At the line containing "#### [【共产主义的终极目的】之二十", begin retyping, and stop after the last line of the data; add nothing.

---------- MATERIAL PROVIDED ----------

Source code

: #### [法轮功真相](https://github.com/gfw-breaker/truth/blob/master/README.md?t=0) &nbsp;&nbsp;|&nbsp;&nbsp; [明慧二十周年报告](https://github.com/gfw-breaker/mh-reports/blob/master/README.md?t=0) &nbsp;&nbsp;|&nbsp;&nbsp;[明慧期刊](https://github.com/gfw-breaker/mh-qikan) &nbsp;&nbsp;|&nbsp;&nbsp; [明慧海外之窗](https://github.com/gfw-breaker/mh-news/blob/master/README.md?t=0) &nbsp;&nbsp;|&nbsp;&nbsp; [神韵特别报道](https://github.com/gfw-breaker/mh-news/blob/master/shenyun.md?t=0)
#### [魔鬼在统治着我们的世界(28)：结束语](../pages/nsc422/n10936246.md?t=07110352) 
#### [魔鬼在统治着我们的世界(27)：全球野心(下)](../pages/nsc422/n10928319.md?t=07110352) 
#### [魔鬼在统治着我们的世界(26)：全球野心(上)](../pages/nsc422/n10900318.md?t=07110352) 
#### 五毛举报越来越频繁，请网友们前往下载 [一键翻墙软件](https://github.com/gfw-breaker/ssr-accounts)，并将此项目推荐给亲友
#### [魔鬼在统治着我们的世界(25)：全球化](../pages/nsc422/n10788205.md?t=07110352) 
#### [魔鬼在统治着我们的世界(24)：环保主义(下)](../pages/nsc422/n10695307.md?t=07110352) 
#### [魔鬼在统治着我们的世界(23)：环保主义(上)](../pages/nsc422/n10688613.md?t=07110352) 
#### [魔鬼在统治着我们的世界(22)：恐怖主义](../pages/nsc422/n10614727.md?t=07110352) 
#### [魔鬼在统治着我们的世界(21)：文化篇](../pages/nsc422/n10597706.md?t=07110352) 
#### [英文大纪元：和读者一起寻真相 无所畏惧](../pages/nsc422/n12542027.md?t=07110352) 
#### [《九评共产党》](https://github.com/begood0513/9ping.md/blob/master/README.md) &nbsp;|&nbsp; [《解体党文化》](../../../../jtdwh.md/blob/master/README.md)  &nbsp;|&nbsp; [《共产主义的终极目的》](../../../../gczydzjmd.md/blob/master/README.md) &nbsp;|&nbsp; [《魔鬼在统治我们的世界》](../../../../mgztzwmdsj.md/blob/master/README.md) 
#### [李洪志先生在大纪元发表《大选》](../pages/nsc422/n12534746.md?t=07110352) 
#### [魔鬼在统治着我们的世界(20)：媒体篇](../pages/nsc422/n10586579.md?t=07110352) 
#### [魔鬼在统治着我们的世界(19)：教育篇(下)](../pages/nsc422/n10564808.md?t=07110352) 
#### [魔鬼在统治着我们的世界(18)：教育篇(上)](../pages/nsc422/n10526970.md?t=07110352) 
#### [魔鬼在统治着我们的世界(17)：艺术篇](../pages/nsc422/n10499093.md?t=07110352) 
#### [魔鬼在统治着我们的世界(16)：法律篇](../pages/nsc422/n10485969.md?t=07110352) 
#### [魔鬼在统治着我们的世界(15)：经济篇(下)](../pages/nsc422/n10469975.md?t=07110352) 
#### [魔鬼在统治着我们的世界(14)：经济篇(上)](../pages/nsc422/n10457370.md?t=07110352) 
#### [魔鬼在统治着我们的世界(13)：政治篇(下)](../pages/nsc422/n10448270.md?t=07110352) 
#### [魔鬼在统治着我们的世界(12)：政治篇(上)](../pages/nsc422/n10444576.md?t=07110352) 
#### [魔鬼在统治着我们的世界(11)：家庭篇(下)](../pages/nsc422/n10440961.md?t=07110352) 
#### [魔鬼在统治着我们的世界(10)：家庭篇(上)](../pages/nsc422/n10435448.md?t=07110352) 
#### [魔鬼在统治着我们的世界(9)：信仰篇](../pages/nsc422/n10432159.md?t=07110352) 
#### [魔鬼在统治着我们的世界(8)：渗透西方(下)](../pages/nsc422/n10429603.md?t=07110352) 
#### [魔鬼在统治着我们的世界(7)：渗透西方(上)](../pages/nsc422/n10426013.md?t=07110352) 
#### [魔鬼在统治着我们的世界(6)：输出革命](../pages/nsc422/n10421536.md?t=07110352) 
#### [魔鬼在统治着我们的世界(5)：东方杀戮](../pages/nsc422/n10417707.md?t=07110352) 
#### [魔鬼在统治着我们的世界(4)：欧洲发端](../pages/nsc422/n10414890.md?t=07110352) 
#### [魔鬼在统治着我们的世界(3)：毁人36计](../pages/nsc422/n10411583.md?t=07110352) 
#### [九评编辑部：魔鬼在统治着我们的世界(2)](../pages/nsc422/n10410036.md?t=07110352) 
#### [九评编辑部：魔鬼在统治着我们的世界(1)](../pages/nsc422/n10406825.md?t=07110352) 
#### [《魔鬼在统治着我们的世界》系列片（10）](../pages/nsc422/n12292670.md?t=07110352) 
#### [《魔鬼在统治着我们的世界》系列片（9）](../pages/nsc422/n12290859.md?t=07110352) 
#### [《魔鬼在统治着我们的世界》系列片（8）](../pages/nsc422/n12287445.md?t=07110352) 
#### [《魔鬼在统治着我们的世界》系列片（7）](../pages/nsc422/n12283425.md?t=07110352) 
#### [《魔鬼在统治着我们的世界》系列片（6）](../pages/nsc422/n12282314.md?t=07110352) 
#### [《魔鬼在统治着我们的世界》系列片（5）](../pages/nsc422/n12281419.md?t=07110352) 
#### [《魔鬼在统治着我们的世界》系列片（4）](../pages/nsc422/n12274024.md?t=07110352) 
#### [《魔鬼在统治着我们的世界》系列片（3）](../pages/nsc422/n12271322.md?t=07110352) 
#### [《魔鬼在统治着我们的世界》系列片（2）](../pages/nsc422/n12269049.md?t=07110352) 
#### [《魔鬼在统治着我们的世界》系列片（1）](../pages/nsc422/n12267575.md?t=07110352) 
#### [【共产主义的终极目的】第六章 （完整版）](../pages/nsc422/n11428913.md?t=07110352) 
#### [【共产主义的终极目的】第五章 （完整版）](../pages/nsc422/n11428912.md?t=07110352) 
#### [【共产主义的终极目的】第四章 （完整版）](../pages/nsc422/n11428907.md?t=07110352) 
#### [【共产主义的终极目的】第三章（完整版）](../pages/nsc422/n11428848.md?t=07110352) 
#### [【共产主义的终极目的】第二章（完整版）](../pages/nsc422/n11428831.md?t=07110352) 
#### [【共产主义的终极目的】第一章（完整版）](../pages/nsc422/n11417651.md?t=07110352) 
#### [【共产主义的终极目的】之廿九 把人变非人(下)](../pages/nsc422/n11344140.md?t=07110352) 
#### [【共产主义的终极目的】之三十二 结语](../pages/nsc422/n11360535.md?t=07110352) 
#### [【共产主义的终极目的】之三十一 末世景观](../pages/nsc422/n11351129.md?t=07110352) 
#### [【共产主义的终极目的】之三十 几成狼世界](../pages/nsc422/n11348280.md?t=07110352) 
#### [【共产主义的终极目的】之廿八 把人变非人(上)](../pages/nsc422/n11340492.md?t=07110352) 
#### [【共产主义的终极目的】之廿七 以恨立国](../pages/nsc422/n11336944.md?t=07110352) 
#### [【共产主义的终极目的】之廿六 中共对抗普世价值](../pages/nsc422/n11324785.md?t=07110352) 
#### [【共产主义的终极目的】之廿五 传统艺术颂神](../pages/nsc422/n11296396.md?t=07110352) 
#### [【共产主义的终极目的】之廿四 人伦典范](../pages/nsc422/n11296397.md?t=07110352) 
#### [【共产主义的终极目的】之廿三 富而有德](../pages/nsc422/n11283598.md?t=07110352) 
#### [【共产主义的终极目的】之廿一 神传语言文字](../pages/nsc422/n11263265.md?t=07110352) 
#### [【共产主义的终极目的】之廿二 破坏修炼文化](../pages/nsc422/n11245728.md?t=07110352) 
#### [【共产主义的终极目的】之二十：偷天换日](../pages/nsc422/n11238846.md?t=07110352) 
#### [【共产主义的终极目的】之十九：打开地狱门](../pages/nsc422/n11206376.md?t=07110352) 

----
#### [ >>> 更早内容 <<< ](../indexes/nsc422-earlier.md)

----------

WRITTEN SOLUTION:
#### [【共产主义的终极目的】之二十：偷天换日](../pages/nsc422/n11238846.md?t=07110352) 
#### [【共产主义的终极目的】之十九：打开地狱门](../pages/nsc422/n11206376.md?t=07110352) 

----
#### [ >>> 更早内容 <<< ](../indexes/nsc422-earlier.md)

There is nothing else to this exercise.